The cold fluid 51 enters the heat exchanger at the inlet 234 as a dense phase fluid 64 as it leaves the outlet 236 of the heat exchanger 220 as a dense phase fluid. The cryogenically compatible pipe 235 is connected to non-cryogenically compatible pipe 240 by a flexible joint 238 or an expansion joint. This allows the remainder of the subsea pipeline 242 to be constructed from typical carbon steels that are less expensive than cryogenically compatible steels. The heat exchanger 220 must be designed to avoid freez-up and to reduce or avoid icing within the heat exchanger 62. Similar design considerations, previously discussed that apply to the heat exchanger 62 also apply to the heat exchanger 220.

This hypothetical example is merely designed to give broad operational parameters for the Bishop One-Step Process conducted offshore as shown in FIGS. 4 and 5. A number of factors must be considered when designing the facilities 298 and 299 including the type of cold fluid and the temperature of the warmant that will be used. Conventional instrumentation for process measurement, control and safety are included in the facility as needed including but not limited to: temperature and pressure sensors, flow measurement sensors, overpressure reliefs, regulators and valves. Various input parameters must also be considered including, pipe geometry and length, flow rates, temperatures and specific heat for both the cold fluid and the warmant. Various output parameters must also be considered including the type, size, temperature and pressure of the uncompensated salt cavern. For delivery directly to a pipeline, other output parameters must also be considered such as pipe geometry, pressure, length, flow rate and temperature. Other design parameters to prevent freez-up include temperature of the warmant at the inlet and the outlet of each section of the heat exchanger, and the temperature at the initial contact area 235. Other important design considerations include the size of the cold fluid transport ship and the time interval during which the ship must be fully offloaded and sent back to sea.

Assume that 800,000 barrels of LNG (125,000 cubic meters) are stored in the cryogenic tanks 50 on the transport ship 48 at approximately one atmosphere and a temperature of −250° F. or colder. The cold fluid transport ship 48 is moored to a dolphin 224 or some other suitable mooring/docking apparatus such as a single point mooring/docking or multiple anchored mooring/docking lines. LNG flows from the ship 48 through the low-pressure pump system 52, through hoses, flexible loading arms and/or articulated piping 228 to the high-pressure pump system 230 on the platform 226. The dense phase fluid 64 leaves the outlet of the high-pressure pump system 230 and enters the heat exchanger 220. The heat exchanger 220 is shown on the sea floor 222, but it could be located elsewhere as previously discussed. Also the heat exchanger 222 can assume various shapes as previously discussed in Example 1.

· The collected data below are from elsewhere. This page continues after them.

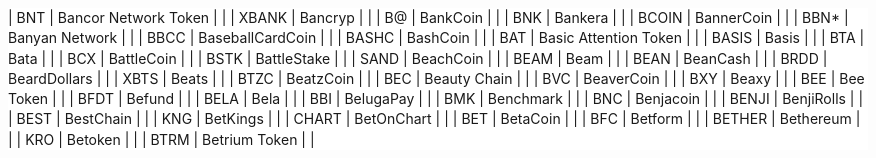  | BNT        | Bancor Network Token                       |  |
 | XBANK      | Bancryp                                    |  |
 | B@         | BankCoin                                   |  |
 | BNK        | Bankera                                    |  |
 | BCOIN      | BannerCoin                                 |  |
 | BBN*       | Banyan Network                             |  |
 | BBCC       | BaseballCardCoin                           |  |
 | BASHC      | BashCoin                                   |  |
 | BAT        | Basic Attention Token                      |  |
 | BASIS      | Basis                                      |  |
 | BTA        | Bata                                       |  |
 | BCX        | BattleCoin                                 |  |
 | BSTK       | BattleStake                                |  |
 | SAND       | BeachCoin                                  |  |
 | BEAM       | Beam                                       |  |
 | BEAN       | BeanCash                                   |  |
 | BRDD       | BeardDollars                               |  |
 | XBTS       | Beats                                      |  |
 | BTZC       | BeatzCoin                                  |  |
 | BEC        | Beauty Chain                               |  |
 | BVC        | BeaverCoin                                 |  |
 | BXY        | Beaxy                                      |  |
 | BEE        | Bee Token                                  |  |
 | BFDT       | Befund                                     |  |
 | BELA       | Bela                                       |  |
 | BBI        | BelugaPay                                  |  |
 | BMK        | Benchmark                                  |  |
 | BNC        | Benjacoin                                  |  |
 | BENJI      | BenjiRolls                                 |  |
 | BEST       | BestChain                                  |  |
 | KNG        | BetKings                                   |  |
 | CHART      | BetOnChart                                 |  |
 | BET        | BetaCoin                                   |  |
 | BFC        | Betform                                    |  |
 | BETHER     | Bethereum                                  |  |
 | KRO        | Betoken                                    |  |
 | BTRM       | Betrium Token                              |  |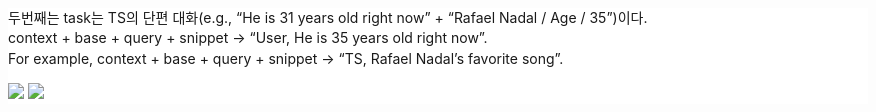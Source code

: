 두번째는 task는 TS의 단편 대화(e.g., “He is 31 years old right now” + “Rafael Nadal / Age / 35”)이다.  
context + base + query + snippet → “User, He is 35 years old right now”.  
For example, context + base + query + snippet → “TS, Rafael Nadal’s favorite song”.      



 <img src="https://github.com/indexxlim/indexxlim.github.io/blob/main/diary.py/machine_learning/paper/./5_groundedness.png?raw=true" itemprop="image" width="60%" />
 
 
  <img src="https://github.com/indexxlim/indexxlim.github.io/blob/main/diary.py/machine_learning/paper/./6_comparing.png?raw=true" itemprop="image" width="60%" />


```python

```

Ambient heated vaporizers are known in conventional LNG facilities (See pg. 69 of the Operating Section Report of the AGA LNG Information Book, 1981). According to the aforementioned Operating Section Report, “Most base load (ambient heated) vaporizers use sea or river water as the heat source”. These are sometimes called open rack vaporizers. On information and belief, conventional open rack vaporizers generally operate at pressures in the neighborhood of 1,000-1,200 psig. These open rack vaporizers are different than the heat exchangers 62 and 220 used in the Bishop One-Step Process.

Comparison of heat exchangers used in the invention with conventional open rack vaporizers.

First, the heat exchangers in the Bishop One-Step Process easily accommodate higher pressures suitable for injection into uncompensated salt caverns. Typically, conventional vaporizer systems are not designed for operational pressures in excess of 1,200 psig.

Second, the sendout capacity of each conventional open rack vaporizer is substantially less than the sendout capacity of the heat exchangers used in the Bishop One-Step Process. On information and belief, several open rack vaporizers must be used in a bank to achieve the desired sendout capacity that can be achieved by one Bishop One-Step Process heat exchanger.

Third, the conventional open rack vaporizer is also believed to be more prone to ice formation and freezing problems that the heat exchangers in the Bishop One-Step Process. Vaporizers that avoid this problem sometimes use water-glycol mixtures, which introduce an environmental hazard.

Fourth, the heat exchanger used in the Bishop One-Step Process provides a needed path to the uncompensated salt cavern or pipeline, in addition to heating the fluid. The length of the exchanger can be varied by using alternate designs as needed.

Fifth, the heat exchanger used in the Bishop One-Step Process is easily flushed for cleaning, as with a biocide. There is little chance of clogging when doing this.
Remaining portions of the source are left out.